She wouldn’t divert resources away from the big war. It would be extra spending. The president is a Republican.”
“So she was a woman with no enemies.”
“She was rich,” Neagley said. “Did you know that?”
Reacher said, “No.”
“People say it was family money. She bought a sports car to celebrate her promotion.”
“What kind of sports car?”
“German.”
“A Volkswagen?”
“I don’t think so.”
Reacher leafed through the faxed report.
“A Porsche,” he said. “The POV she was found in.”
He scanned the rest of the report. Words, maps, charts. And the photographs. Mud, marks, wounds. He passed it all to Neagley. She scanned it in turn, the same way, words, maps, charts, mud, marks, and wounds.
She said, “Two in the chest and one in the head. That’s an execution.”
Reacher nodded. “The woman with no enemies. But not exactly. Because it can’t have been random. It wasn’t a robbery. Not just some punk. Even a hillbilly would have taken the car. He’d have driven it hard all night and burned it in the morning.”
“Two in the chest and one in the head is standard military practice. Under certain circumstances, in certain units. You can look it up.”
“Is it exclusively military?”
“Probably not.”
“And there are plenty of vets in the state of Georgia. We shouldn’t narrow it down too much. We shouldn’t put the blinders on.”
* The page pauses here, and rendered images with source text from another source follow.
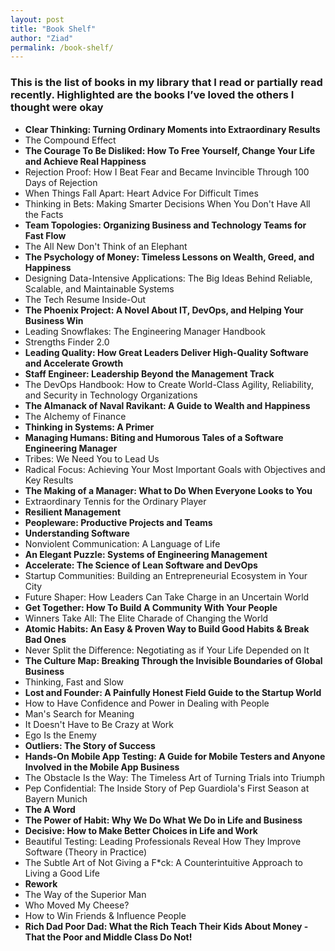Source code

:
```yaml
---
layout: post
title: "Book Shelf"
author: "Ziad"
permalink: /book-shelf/
---
```


### This is the list of books in my library that I read or partially read recently. Highlighted are the books I’ve loved the others I thought were okay

- **Clear Thinking: Turning Ordinary Moments into Extraordinary Results**
- The Compound Effect
- **The Courage To Be Disliked: How To Free Yourself, Change Your Life and Achieve Real Happiness**
- Rejection Proof: How I Beat Fear and Became Invincible Through 100 Days of Rejection
- When Things Fall Apart: Heart Advice For Difficult Times
- Thinking in Bets: Making Smarter Decisions When You Don't Have All the Facts
- **Team Topologies: Organizing Business and Technology Teams for Fast Flow**
- The All New Don't Think of an Elephant
- **The Psychology of Money: Timeless Lessons on Wealth, Greed, and Happiness**
- Designing Data-Intensive Applications: The Big Ideas Behind Reliable, Scalable, and Maintainable Systems
- The Tech Resume Inside-Out
- **The Phoenix Project: A Novel About IT, DevOps, and Helping Your Business Win**
- Leading Snowflakes: The Engineering Manager Handbook 
- Strengths Finder 2.0
- **Leading Quality: How Great Leaders Deliver High-Quality Software and Accelerate Growth**
- **Staff Engineer: Leadership Beyond the Management Track**
- The DevOps Handbook: How to Create World-Class Agility, Reliability, and Security in Technology Organizations
- **The Almanack of Naval Ravikant: A Guide to Wealth and Happiness**
- The Alchemy of Finance
- **Thinking in Systems: A Primer**
- **Managing Humans: Biting and Humorous Tales of a Software Engineering Manager**
- Tribes: We Need You to Lead Us
- Radical Focus: Achieving Your Most Important Goals with Objectives and Key Results
- **The Making of a Manager: What to Do When Everyone Looks to You**
- Extraordinary Tennis for the Ordinary Player
- **Resilient Management**
- **Peopleware: Productive Projects and Teams**
- **Understanding Software**
- Nonviolent Communication: A Language of Life
- **An Elegant Puzzle: Systems of Engineering Management**
- **Accelerate: The Science of Lean Software and DevOps**
- Startup Communities: Building an Entrepreneurial Ecosystem in Your City
- Future Shaper: How Leaders Can Take Charge in an Uncertain World
- **Get Together: How To Build A Community With Your People**
- Winners Take All: The Elite Charade of Changing the World
- **Atomic Habits: An Easy & Proven Way to Build Good Habits & Break Bad Ones**
- Never Split the Difference: Negotiating as if Your Life Depended on It
- **The Culture Map: Breaking Through the Invisible Boundaries of Global Business**
- Thinking, Fast and Slow
- **Lost and Founder: A Painfully Honest Field Guide to the Startup World**
- How to Have Confidence and Power in Dealing with People
- Man's Search for Meaning
- It Doesn't Have to Be Crazy at Work
- Ego Is the Enemy
- **Outliers: The Story of Success**
- **Hands-On Mobile App Testing: A Guide for Mobile Testers and Anyone Involved in the Mobile App Business**
- The Obstacle Is the Way: The Timeless Art of Turning Trials into Triumph
- Pep Confidential: The Inside Story of Pep Guardiola's First Season at Bayern Munich
- **The A Word**
- **The Power of Habit: Why We Do What We Do in Life and Business**
- **Decisive: How to Make Better Choices in Life and Work**
- Beautiful Testing: Leading Professionals Reveal How They Improve Software (Theory in Practice)
- The Subtle Art of Not Giving a F*ck: A Counterintuitive Approach to Living a Good Life
- **Rework**
- The Way of the Superior Man
- Who Moved My Cheese?
- How to Win Friends & Influence People
- **Rich Dad Poor Dad: What the Rich Teach Their Kids About Money - That the Poor and Middle Class Do Not!**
Neagley turned to the last page of the written report. She said, “We might as well put blindfolds on. It isn’t our case. The State Police has got it.”
“How many rich people are there in the army?”
“Very few.”
“How many are also smart enough to fast-track through one tough gig after another?”
“Very few.”
“So does this feel random to you?”
“Not with the execution-style placement, no.”
“So she was a specific target, deliberately ambushed.”
“You can see the tire marks in the mud. The guy parked across the road. Sawed back and forth a bit, to make it look good. Then he got out to wait. Big feet. That’s how to narrow it down. This guy wears size fifteen boots.”
Reacher took the paperwork back from her. He flipped forward to the maps. Not the kind of thing for sale at the gas station. Detailed government surveys, of woodland and streams and roads and tracks of every description and purpose, all Xeroxed and tiled together on slightly-overlapping pages.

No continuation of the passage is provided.